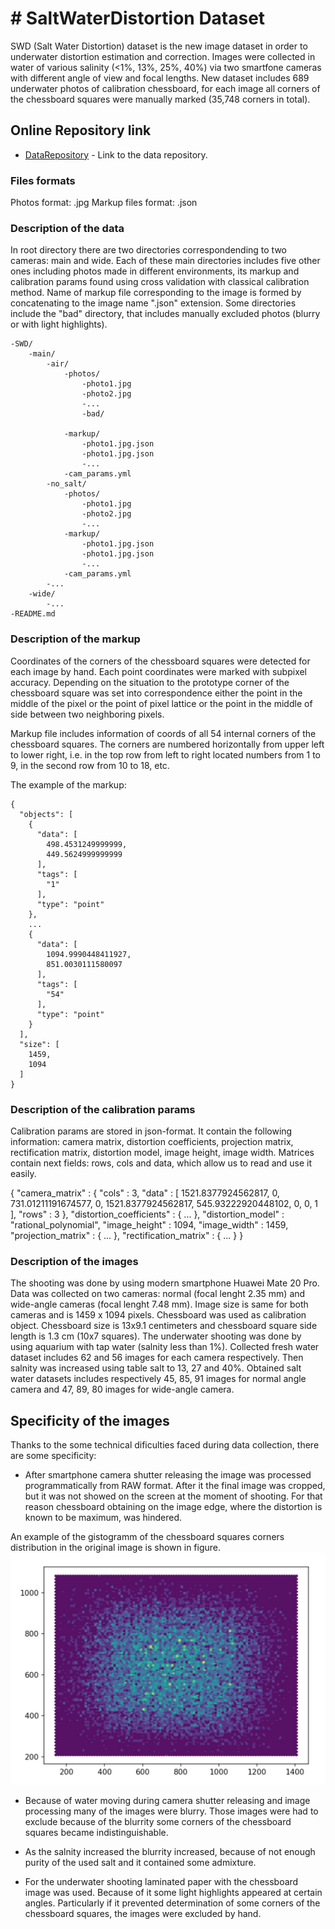 # # SaltWaterDistortion Dataset

SWD (Salt Water Distortion) dataset is the new image dataset in order to underwater distortion estimation and correction. 
Images were collected in water of various salinity (<1%, 13%, 25%, 40%) via two smartfone cameras with different angle of view and focal lengths. New dataset includes 689 underwater photos of calibration chessboard, for each image all corners of the chessboard squares were manually marked (35,748 corners in total).

## Online Repository link

* [DataRepository](ftp://vis.iitp.ru/SWD/) - Link to the data repository.

### Files formats

Photos format: .jpg
Markup files format: .json

### Description of the data

In root directory there are two directories correspondending to two cameras: main and wide. Each of these main directories includes five other ones including photos made in different environments, its markup and calibration params found using cross validation with classical calibration method.
Name of markup file corresponding to the image is formed by concatenating to the image name ".json" extension.
Some directories include the "bad" directory, that includes manually excluded photos (blurry or with light highlights).

```
-SWD/
    -main/
        -air/
            -photos/
                -photo1.jpg
                -photo2.jpg
                -...
                -bad/

            -markup/
                -photo1.jpg.json
                -photo1.jpg.json
                -...
            -cam_params.yml
        -no_salt/
            -photos/
                -photo1.jpg
                -photo2.jpg
                -...
            -markup/
                -photo1.jpg.json
                -photo1.jpg.json
                -...
            -cam_params.yml
        -...
    -wide/
        -...
-README.md
```

### Description of the markup

Coordinates of the corners of the chessboard squares were detected for each image by hand. Each point coordinates were marked with subpixel accuracy. Depending on the situation to the prototype corner of the chessboard square was set into correspondence either the point in the middle of the pixel or the point of pixel lattice or the point in the middle of side between two neighboring pixels.

Markup file includes information of coords of all 54 internal corners of the chessboard squares. The corners are numbered horizontally from upper left to lower right, i.e. in the top row from left to right located numbers from 1 to 9, in the second row from 10 to 18, etc.

The example of the markup:
```
{
  "objects": [
    {
      "data": [
        498.4531249999999,
        449.5624999999999
      ],
      "tags": [
        "1"
      ],
      "type": "point"
    },
    ...
    {
      "data": [
        1094.9990448411927,
        851.0030111580097
      ],
      "tags": [
        "54"
      ],
      "type": "point"
    }
  ],
  "size": [
    1459,
    1094
  ]
}
```
### Description of the calibration params

Calibration params are stored in json-format. It contain the following information: camera matrix, distortion coefficients, projection matrix, rectification matrix, distortion model, image height, image width. Matrices contain next fields: rows, cols and data, which allow us to read and use it easily.

{
	"camera_matrix" : 
	{
		"cols" : 3,
		"data" : 
		[
			1521.8377924562817,
			0,
			731.01211191674577,
			0,
			1521.8377924562817,
			545.93222920448102,
			0,
			0,
			1
		],
		"rows" : 3
	},
	"distortion_coefficients" : 
	{
		...
	},
	"distortion_model" : "rational_polynomial",
	"image_height" : 1094,
	"image_width" : 1459,
	"projection_matrix" : 
	{
    ...
	},
	"rectification_matrix" : 
	{
		...
	}
}

### Description of the images

The shooting was done by using modern smartphone Huawei Mate 20 Pro. Data was collected on two cameras: normal (focal lenght 2.35 mm) and wide-angle cameras (focal lenght 7.48 mm). Image size is same for both cameras and is 1459 х 1094 pixels. Chessboard was used as calibration object. Chessboard size is 13х9.1 centimeters and chessboard square side length is 1.3 cm (10х7 squares).
The underwater shooting was done by using aquarium with tap water (salnity less than 1%). Collected fresh water dataset includes 62 and 56 images for each camera respectively. Then salnity was increased using table salt to 13, 27 and 40%. Obtained salt water datasets includes respectively 45, 85, 91 images for normal angle camera and 47, 89, 80 images for wide-angle camera.

## Specificity of the images

Thanks to the some technical dificulties faced during data collection, there are some specificity:

* After smartphone camera shutter releasing the image was processed programmatically from RAW format. After it the final image was cropped, but it was not showed on the screen at the moment of shooting. For that reason chessboard obtaining on the image edge, where the distortion is known to be maximum, was hindered.  

An example of the gistogramm of the chessboard squares corners distribution in the original image is shown in figure.
![](points_distribution.jpg)

* Because of water moving during camera shutter releasing and image processing many of the images were blurry. Those images were had to exclude because of the blurrity some corners of the chessboard squares became indistinguishable. 

* As the salnity increased the blurrity increased, because of not enough purity of the used salt and it contained some admixture.

* For the underwater shooting laminated paper with the chessboard image was used. Because of it some light highlights appeared at certain angles. Particularly if it prevented determination of some corners of the chessboard squares, the images were excluded by hand.

<!-- 
## Authors -->

<!-- * **authorname** - *Initial work* - [smartblond](https://github.com/smartblond) -->

<!-- See also the list of [contributors](https://github.com/your/project/contributors) who participated in this project. -->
■ ■ ■ ■
* _Work request_
Everything from the first line of the entries through the line that contains "SWD (Salt Water" is to be reproduced exactly, except the pictures.

* _Response to the task_
 # # SaltWaterDistortion Dataset

SWD (Salt Water Distortion) dataset is the new image dataset in order to underwater distortion estimation and correction. 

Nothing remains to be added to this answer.